**WORK REQUIRED**:
Reproduce nothing but the lines from the start of the material through the line that includes "结构上的复杂性存在的第二个问", both ends included, and omit every picture.

**DATA PROVIDED**:
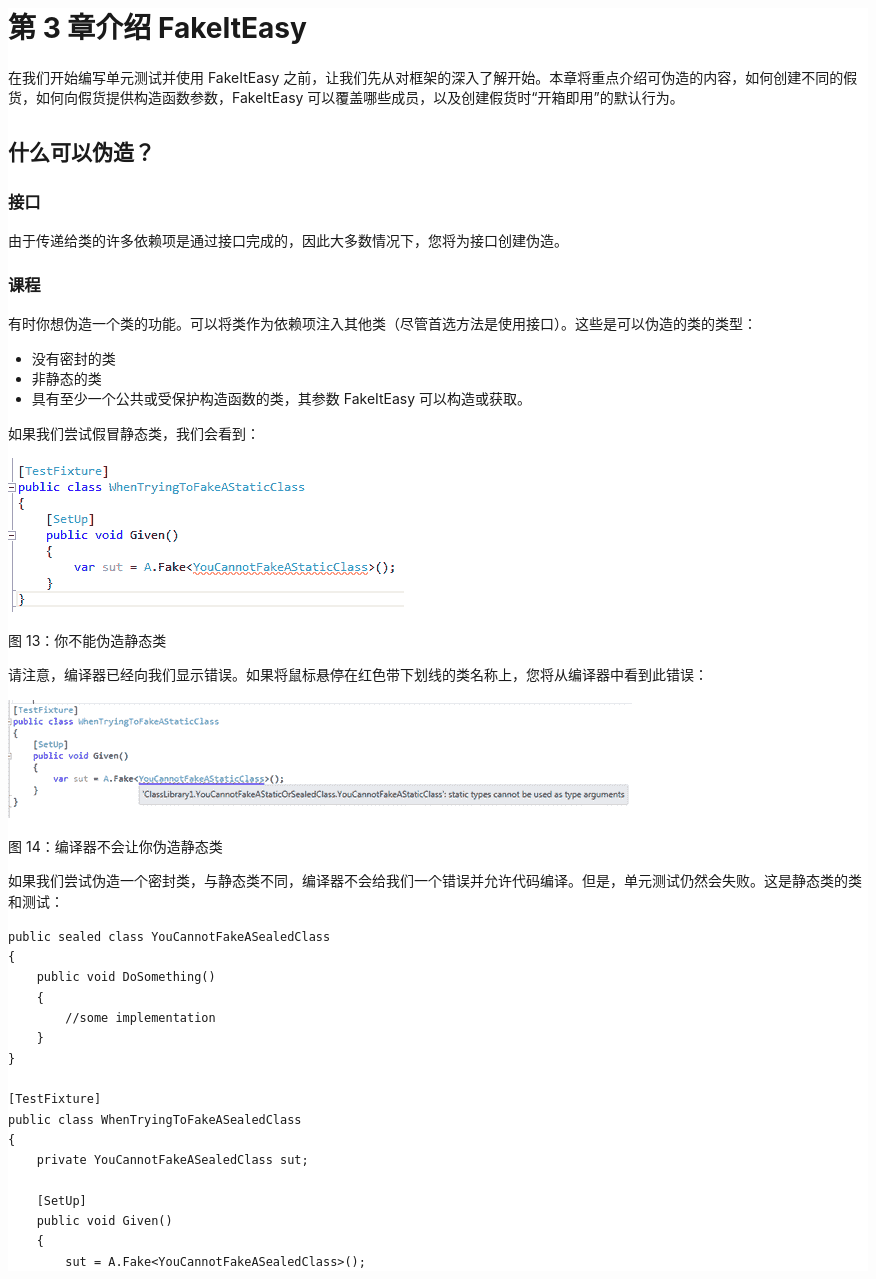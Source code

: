 # 第 3 章介绍 FakeItEasy

在我们开始编写单元测试并使用 FakeItEasy 之前，让我们先从对框架的深入了解开始。本章将重点介绍可伪造的内容，如何创建不同的假货，如何向假货提供构造函数参数，FakeItEasy 可以覆盖哪些成员，以及创建假货时“开箱即用”的默认行为。

## 什么可以伪造？

### 接口

由于传递给类的许多依赖项是通过接口完成的，因此大多数情况下，您将为接口创建伪造。

### 课程

有时你想伪造一个类的功能。可以将类作为依赖项注入其他类（尽管首选方法是使用接口）。这些是可以伪造的类的类型：

*   没有密封的类
*   非静态的类
*   具有至少一个公共或受保护构造函数的类，其参数 FakeItEasy 可以构造或获取。

如果我们尝试假冒静态类，我们会看到：

![](img/image016.png)

图 13：你不能伪造静态类

请注意，编译器已经向我们显示错误。如果将鼠标悬停在红色带下划线的类名称上，您将从编译器中看到此错误：

![](img/image017.png)

图 14：编译器不会让你伪造静态类

如果我们尝试伪造一个密封类，与静态类不同，编译器不会给我们一个错误并允许代码编译。但是，单元测试仍然会失败。这是静态类的类和测试：

```
public sealed class YouCannotFakeASealedClass
{
    public void DoSomething()
    {
        //some implementation
    }
}

[TestFixture]
public class WhenTryingToFakeASealedClass
{
    private YouCannotFakeASealedClass sut;

    [SetUp]
    public void Given()
    {
        sut = A.Fake<YouCannotFakeASealedClass>();
```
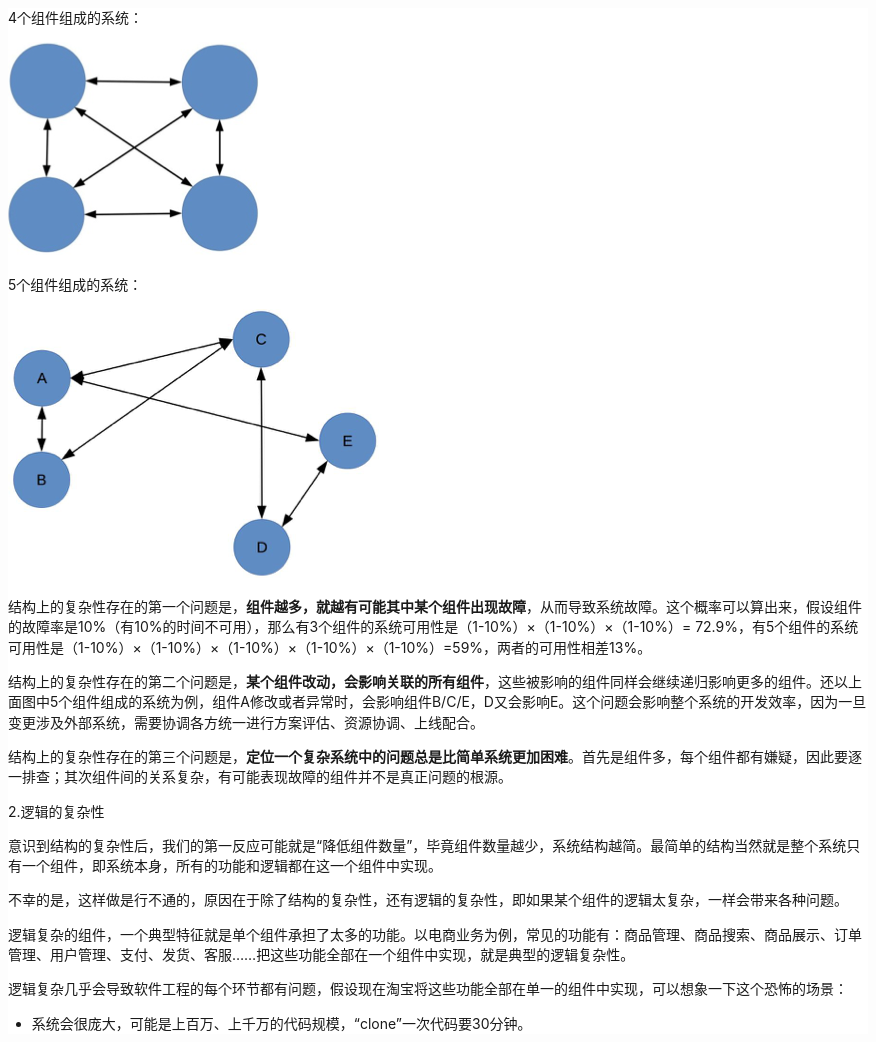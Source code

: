 4个组件组成的系统：

![](./httpsstatic001geekbangorgresourceimagee58ce5716355fb4a84a464e14c2fc3289a8c.png)

5个组件组成的系统：

![](./httpsstatic001geekbangorgresourceimagea186a14cf5f4dba6fca660dea0aa56ce5486.png)

结构上的复杂性存在的第一个问题是，**组件越多，就越有可能其中某个组件出现故障**，从而导致系统故障。这个概率可以算出来，假设组件的故障率是10\%（有10\%的时间不可用），那么有3个组件的系统可用性是（1-10\%）×（1-10\%）×（1-10\%）= 72.9\%，有5个组件的系统可用性是（1-10\%）×（1-10\%）×（1-10\%）×（1-10\%）×（1-10\%）=59\%，两者的可用性相差13\%。

结构上的复杂性存在的第二个问题是，**某个组件改动，会影响关联的所有组件**，这些被影响的组件同样会继续递归影响更多的组件。还以上面图中5个组件组成的系统为例，组件A修改或者异常时，会影响组件B/C/E，D又会影响E。这个问题会影响整个系统的开发效率，因为一旦变更涉及外部系统，需要协调各方统一进行方案评估、资源协调、上线配合。

结构上的复杂性存在的第三个问题是，**定位一个复杂系统中的问题总是比简单系统更加困难**。首先是组件多，每个组件都有嫌疑，因此要逐一排查；其次组件间的关系复杂，有可能表现故障的组件并不是真正问题的根源。

2.逻辑的复杂性

意识到结构的复杂性后，我们的第一反应可能就是“降低组件数量”，毕竟组件数量越少，系统结构越简。最简单的结构当然就是整个系统只有一个组件，即系统本身，所有的功能和逻辑都在这一个组件中实现。

不幸的是，这样做是行不通的，原因在于除了结构的复杂性，还有逻辑的复杂性，即如果某个组件的逻辑太复杂，一样会带来各种问题。

逻辑复杂的组件，一个典型特征就是单个组件承担了太多的功能。以电商业务为例，常见的功能有：商品管理、商品搜索、商品展示、订单管理、用户管理、支付、发货、客服……把这些功能全部在一个组件中实现，就是典型的逻辑复杂性。

逻辑复杂几乎会导致软件工程的每个环节都有问题，假设现在淘宝将这些功能全部在单一的组件中实现，可以想象一下这个恐怖的场景：

* 系统会很庞大，可能是上百万、上千万的代码规模，“clone”一次代码要30分钟。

**WRITTEN REPLY**:
Source code

: # 第 3 章介绍 FakeItEasy

在我们开始编写单元测试并使用 FakeItEasy 之前，让我们先从对框架的深入了解开始。本章将重点介绍可伪造的内容，如何创建不同的假货，如何向假货提供构造函数参数，FakeItEasy 可以覆盖哪些成员，以及创建假货时“开箱即用”的默认行为。

## 什么可以伪造？

### 接口

由于传递给类的许多依赖项是通过接口完成的，因此大多数情况下，您将为接口创建伪造。

### 课程

有时你想伪造一个类的功能。可以将类作为依赖项注入其他类（尽管首选方法是使用接口）。这些是可以伪造的类的类型：

*   没有密封的类
*   非静态的类
*   具有至少一个公共或受保护构造函数的类，其参数 FakeItEasy 可以构造或获取。

如果我们尝试假冒静态类，我们会看到：

![](img/image016.png)

图 13：你不能伪造静态类

请注意，编译器已经向我们显示错误。如果将鼠标悬停在红色带下划线的类名称上，您将从编译器中看到此错误：

![](img/image017.png)

图 14：编译器不会让你伪造静态类

如果我们尝试伪造一个密封类，与静态类不同，编译器不会给我们一个错误并允许代码编译。但是，单元测试仍然会失败。这是静态类的类和测试：

```
public sealed class YouCannotFakeASealedClass
{
    public void DoSomething()
    {
        //some implementation
    }
}

[TestFixture]
public class WhenTryingToFakeASealedClass
{
    private YouCannotFakeASealedClass sut;

    [SetUp]
    public void Given()
    {
        sut = A.Fake<YouCannotFakeASealedClass>();
```
Source code

: 4个组件组成的系统：

![](./httpsstatic001geekbangorgresourceimagee58ce5716355fb4a84a464e14c2fc3289a8c.png)

5个组件组成的系统：

![](./httpsstatic001geekbangorgresourceimagea186a14cf5f4dba6fca660dea0aa56ce5486.png)

结构上的复杂性存在的第一个问题是，**组件越多，就越有可能其中某个组件出现故障**，从而导致系统故障。这个概率可以算出来，假设组件的故障率是10\%（有10\%的时间不可用），那么有3个组件的系统可用性是（1-10\%）×（1-10\%）×（1-10\%）= 72.9\%，有5个组件的系统可用性是（1-10\%）×（1-10\%）×（1-10\%）×（1-10\%）×（1-10\%）=59\%，两者的可用性相差13\%。

结构上的复杂性存在的第二个问题是，**某个组件改动，会影响关联的所有组件**，这些被影响的组件同样会继续递归影响更多的组件。还以上面图中5个组件组成的系统为例，组件A修改或者异常时，会影响组件B/C/E，D又会影响E。这个问题会影响整个系统的开发效率，因为一旦变更涉及外部系统，需要协调各方统一进行方案评估、资源协调、上线配合。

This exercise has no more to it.